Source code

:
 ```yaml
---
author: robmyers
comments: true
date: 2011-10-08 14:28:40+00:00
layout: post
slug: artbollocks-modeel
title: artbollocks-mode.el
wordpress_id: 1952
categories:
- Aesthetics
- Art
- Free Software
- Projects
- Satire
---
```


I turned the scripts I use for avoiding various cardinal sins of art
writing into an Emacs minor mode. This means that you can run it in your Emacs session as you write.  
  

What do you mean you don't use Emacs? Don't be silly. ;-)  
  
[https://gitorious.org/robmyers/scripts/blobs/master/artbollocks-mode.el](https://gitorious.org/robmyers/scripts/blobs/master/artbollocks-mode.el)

---------------

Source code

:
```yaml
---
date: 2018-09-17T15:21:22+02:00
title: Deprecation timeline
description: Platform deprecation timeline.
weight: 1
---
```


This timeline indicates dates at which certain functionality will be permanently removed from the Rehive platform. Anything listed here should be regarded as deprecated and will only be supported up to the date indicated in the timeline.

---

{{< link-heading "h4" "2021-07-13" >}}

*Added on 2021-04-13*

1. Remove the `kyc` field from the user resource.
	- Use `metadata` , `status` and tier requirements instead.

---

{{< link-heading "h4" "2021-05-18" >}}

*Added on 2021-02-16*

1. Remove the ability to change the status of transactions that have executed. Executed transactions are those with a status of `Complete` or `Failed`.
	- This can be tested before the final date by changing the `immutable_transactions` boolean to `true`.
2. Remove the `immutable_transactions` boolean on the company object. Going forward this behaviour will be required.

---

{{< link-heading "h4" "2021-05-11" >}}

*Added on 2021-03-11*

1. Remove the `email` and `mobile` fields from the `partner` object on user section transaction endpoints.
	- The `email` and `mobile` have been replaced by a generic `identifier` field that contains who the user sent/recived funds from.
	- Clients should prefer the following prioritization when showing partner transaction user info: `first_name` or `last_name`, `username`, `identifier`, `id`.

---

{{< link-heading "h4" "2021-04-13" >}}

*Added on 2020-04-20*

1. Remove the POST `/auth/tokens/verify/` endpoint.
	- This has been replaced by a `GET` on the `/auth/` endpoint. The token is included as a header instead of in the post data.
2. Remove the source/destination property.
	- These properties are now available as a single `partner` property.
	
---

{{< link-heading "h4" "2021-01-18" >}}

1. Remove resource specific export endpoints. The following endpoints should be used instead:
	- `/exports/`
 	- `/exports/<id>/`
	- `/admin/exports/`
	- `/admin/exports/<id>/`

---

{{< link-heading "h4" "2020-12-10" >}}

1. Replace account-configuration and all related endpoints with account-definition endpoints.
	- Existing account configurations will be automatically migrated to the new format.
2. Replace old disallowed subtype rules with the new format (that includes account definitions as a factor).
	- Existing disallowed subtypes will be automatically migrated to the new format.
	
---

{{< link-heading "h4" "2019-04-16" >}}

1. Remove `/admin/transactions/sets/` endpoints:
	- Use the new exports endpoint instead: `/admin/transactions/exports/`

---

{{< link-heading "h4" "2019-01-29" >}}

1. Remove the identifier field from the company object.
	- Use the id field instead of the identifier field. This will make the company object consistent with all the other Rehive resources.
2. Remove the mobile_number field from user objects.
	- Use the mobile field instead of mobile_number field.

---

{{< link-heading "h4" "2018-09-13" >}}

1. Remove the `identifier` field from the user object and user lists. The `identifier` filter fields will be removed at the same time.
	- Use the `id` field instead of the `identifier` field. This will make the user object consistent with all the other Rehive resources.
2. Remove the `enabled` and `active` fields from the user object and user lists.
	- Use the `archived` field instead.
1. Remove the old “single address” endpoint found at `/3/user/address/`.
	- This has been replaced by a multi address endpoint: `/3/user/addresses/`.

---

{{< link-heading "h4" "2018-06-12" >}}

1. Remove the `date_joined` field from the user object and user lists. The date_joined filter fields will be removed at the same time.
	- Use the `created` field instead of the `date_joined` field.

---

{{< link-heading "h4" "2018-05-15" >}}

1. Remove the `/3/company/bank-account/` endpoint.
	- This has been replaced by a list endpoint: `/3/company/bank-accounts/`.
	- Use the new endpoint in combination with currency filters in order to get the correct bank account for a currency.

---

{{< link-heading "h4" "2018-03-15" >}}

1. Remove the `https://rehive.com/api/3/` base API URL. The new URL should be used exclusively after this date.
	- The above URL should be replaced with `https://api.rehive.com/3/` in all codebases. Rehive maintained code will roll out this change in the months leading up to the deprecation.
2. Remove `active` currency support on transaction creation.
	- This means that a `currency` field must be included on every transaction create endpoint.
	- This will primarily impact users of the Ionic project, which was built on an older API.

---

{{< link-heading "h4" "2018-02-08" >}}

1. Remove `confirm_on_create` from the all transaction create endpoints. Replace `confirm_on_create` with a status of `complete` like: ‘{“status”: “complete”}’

---------------

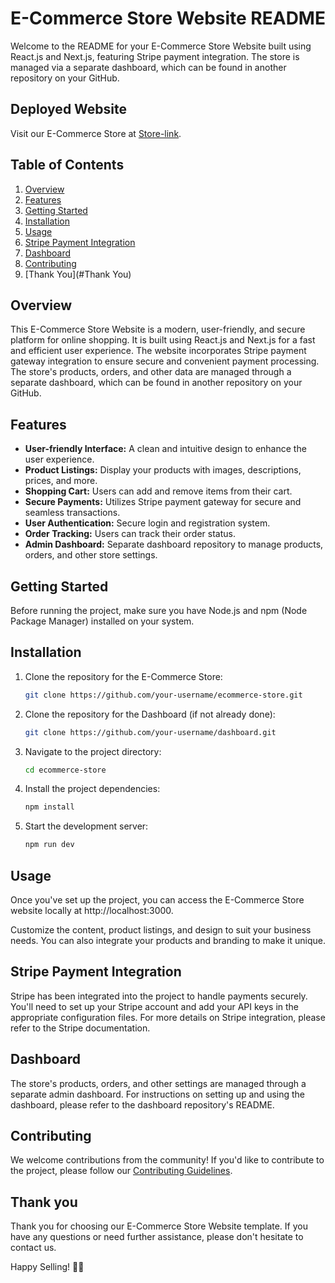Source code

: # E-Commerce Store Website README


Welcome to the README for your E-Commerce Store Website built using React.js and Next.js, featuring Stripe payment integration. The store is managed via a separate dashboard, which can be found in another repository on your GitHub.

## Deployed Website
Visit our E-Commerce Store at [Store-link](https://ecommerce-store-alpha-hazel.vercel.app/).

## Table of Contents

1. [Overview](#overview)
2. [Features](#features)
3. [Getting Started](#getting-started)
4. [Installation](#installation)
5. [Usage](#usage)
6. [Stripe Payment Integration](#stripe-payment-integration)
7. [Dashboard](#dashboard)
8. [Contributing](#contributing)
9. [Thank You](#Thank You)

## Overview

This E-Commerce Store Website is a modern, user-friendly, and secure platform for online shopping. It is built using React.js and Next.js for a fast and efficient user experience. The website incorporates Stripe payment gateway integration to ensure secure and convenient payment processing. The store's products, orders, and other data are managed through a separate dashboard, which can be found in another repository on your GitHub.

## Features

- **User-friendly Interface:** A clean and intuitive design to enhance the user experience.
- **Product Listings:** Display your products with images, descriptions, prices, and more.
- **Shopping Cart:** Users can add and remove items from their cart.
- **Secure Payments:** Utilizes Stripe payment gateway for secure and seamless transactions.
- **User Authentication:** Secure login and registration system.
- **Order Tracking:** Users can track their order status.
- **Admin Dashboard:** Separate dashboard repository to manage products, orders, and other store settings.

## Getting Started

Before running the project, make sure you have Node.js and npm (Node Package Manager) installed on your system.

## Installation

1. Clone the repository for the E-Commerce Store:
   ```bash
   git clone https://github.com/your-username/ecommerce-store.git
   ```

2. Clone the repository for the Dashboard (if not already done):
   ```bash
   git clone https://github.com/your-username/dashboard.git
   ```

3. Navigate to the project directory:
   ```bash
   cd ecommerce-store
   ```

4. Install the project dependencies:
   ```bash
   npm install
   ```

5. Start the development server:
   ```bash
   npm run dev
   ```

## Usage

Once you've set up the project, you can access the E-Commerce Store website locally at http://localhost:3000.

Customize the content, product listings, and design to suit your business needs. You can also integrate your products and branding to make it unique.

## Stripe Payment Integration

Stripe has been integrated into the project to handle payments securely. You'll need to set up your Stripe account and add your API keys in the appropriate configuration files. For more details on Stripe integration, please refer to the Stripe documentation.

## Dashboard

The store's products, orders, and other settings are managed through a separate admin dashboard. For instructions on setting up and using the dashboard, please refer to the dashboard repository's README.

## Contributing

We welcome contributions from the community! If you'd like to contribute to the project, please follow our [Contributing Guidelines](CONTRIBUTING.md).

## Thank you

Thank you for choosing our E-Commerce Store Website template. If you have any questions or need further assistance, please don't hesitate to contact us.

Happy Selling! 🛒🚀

---------------

**What is being asked:**
Could you repeat exactly the lines above from the line with "1. Remove the identifier" up to and including the line with "- This has been replaced by a multi", and only those?

**Response:**
1. Remove the identifier field from the company object.
	- Use the id field instead of the identifier field. This will make the company object consistent with all the other Rehive resources.
2. Remove the mobile_number field from user objects.
	- Use the mobile field instead of mobile_number field.

---

{{< link-heading "h4" "2018-09-13" >}}

1. Remove the `identifier` field from the user object and user lists. The `identifier` filter fields will be removed at the same time.
	- Use the `id` field instead of the `identifier` field. This will make the user object consistent with all the other Rehive resources.
2. Remove the `enabled` and `active` fields from the user object and user lists.
	- Use the `archived` field instead.
1. Remove the old “single address” endpoint found at `/3/user/address/`.
	- This has been replaced by a multi address endpoint: `/3/user/addresses/`.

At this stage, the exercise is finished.